Pull out the deliveries for NFL Network’s TNF simulcasts and Fox’s primetime coverage is currently averaging 10.3 million viewers and a 3.1 rating in the demo, which works out to around 4 million adults 18-49 per broadcast. In a year’s time, the Fox standalone broadcast has lost 2.1 million viewers per game and has seen its target demo shrink 14%. Whatever allure the Thursday night package might once have held for the Fox affiliates is fading, which makes TNF a likely candidate for a new network home when the new rights deals are hashed out.

Sunday Night Football is in the midst of an even more sudden demo drop, as its 18-49 audience is down 22% season-to-date (6.49 million vs. 8.21 million). While that represents a significant loss, especially for NBC’s advertisers, the drop is in keeping with the aforementioned 24% demo decline across the Big Four networks. SNF remains the most-watched, highest-rated primetime program on television, and its demo deliveries are three times that of the top non-sports series.

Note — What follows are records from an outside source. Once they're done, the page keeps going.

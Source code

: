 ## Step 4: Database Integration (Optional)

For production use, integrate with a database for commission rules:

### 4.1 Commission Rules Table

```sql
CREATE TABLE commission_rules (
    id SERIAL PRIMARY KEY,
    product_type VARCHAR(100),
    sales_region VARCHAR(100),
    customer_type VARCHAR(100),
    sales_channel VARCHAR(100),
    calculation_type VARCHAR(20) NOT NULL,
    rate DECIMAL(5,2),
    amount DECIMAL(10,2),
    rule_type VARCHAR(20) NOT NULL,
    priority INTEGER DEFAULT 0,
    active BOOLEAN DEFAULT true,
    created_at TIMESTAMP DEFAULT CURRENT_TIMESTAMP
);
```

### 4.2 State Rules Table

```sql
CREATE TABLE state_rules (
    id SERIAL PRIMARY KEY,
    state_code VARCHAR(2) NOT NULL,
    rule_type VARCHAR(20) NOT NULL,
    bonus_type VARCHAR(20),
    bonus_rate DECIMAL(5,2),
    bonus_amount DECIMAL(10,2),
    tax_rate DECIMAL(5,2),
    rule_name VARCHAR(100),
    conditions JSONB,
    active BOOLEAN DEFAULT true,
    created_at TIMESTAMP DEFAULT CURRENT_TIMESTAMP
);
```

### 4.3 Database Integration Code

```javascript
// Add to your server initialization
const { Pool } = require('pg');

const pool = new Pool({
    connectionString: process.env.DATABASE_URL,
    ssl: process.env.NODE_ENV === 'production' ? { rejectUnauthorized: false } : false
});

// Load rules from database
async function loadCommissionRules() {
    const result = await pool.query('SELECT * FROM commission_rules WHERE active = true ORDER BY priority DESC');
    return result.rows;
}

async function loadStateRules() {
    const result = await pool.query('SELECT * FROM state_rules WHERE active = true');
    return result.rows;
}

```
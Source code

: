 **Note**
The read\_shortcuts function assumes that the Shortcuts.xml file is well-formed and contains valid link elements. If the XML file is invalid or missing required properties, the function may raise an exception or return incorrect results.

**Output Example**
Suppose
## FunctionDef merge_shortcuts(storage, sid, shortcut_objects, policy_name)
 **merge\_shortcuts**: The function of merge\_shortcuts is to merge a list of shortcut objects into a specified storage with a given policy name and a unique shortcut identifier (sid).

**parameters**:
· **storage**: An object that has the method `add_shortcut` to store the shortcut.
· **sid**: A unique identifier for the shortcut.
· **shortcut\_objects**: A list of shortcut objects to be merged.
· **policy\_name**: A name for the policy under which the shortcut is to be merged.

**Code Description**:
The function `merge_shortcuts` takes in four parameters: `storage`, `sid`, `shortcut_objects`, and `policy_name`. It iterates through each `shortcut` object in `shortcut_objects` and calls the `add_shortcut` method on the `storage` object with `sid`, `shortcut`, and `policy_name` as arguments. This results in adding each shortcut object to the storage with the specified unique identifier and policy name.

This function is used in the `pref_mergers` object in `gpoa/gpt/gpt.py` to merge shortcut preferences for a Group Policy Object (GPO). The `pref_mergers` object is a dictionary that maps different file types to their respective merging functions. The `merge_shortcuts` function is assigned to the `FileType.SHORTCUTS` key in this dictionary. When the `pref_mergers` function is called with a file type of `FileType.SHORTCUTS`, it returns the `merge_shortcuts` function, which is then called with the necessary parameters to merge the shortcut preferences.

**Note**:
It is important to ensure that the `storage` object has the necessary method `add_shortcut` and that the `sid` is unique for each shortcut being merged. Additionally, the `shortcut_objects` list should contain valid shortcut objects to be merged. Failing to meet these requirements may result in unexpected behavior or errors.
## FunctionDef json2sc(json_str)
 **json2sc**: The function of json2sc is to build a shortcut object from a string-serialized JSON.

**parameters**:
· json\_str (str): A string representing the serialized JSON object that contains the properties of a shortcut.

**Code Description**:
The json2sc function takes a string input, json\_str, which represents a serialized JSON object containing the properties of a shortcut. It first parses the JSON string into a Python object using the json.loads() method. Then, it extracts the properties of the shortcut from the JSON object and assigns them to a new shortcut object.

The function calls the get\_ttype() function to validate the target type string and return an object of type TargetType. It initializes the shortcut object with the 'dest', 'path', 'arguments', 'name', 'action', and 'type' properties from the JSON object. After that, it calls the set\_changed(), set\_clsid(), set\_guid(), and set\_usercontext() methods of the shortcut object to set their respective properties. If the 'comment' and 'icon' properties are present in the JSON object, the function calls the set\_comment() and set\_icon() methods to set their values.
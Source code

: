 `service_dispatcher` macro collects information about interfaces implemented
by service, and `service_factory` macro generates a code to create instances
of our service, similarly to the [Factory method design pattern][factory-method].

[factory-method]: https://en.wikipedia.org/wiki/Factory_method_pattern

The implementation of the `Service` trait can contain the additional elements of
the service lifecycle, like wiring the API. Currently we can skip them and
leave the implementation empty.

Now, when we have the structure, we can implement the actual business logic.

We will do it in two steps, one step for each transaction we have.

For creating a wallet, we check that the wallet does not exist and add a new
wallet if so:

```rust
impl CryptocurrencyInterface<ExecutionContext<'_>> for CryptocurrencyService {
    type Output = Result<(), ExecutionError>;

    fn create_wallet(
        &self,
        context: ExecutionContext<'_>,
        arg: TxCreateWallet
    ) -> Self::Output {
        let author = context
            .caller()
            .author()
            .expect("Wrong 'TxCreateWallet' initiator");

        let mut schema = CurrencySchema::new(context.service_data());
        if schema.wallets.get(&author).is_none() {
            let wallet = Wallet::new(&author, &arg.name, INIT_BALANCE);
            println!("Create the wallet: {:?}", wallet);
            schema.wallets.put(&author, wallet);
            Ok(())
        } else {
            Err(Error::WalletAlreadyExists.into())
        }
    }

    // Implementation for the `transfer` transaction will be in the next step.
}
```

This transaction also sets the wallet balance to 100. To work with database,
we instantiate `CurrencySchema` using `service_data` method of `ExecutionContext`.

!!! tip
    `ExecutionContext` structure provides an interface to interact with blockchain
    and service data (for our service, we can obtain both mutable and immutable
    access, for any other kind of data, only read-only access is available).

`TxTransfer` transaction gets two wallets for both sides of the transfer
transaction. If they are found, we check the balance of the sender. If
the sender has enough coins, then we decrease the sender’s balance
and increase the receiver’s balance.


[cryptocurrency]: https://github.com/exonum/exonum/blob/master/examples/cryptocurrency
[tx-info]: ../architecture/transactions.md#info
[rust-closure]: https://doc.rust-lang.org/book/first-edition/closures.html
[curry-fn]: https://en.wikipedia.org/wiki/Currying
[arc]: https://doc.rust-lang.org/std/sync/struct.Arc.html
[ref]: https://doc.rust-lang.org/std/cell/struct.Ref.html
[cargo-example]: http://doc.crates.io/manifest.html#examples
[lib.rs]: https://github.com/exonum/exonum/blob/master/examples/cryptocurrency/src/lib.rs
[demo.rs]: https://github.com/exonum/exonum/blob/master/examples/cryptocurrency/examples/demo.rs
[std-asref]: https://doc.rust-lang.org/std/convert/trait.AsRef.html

The NFL’s network partners are also keeping a wary eye on the younger demos, which have been churning away from linear TV in record numbers. To advertisers, consumers in the 18-34 demo are valued in indirect proportion to their commercial consumption. Notoriously difficult to reach thanks to the predations of video games, smartphones and streaming video and a studied indifference to the idiot box, the 18-34 set spells doom for the future of ad-supported TV.

According to Nielsen, in a year that has seen approximately 4.4 million consumers walk away from wired-cable and satellite TV service, broadcast’s two primetime NFL packages have lost 18% of their 18-34 audience. A year ago at this time, the marquee broadcasts were down just 3% in the younger demo. By the time the next bundle of NFL rights packages expires in 2028 or thereabouts, the younger demos will have abandoned TV altogether, while football makes its move toward a somewhat unimaginable digital future.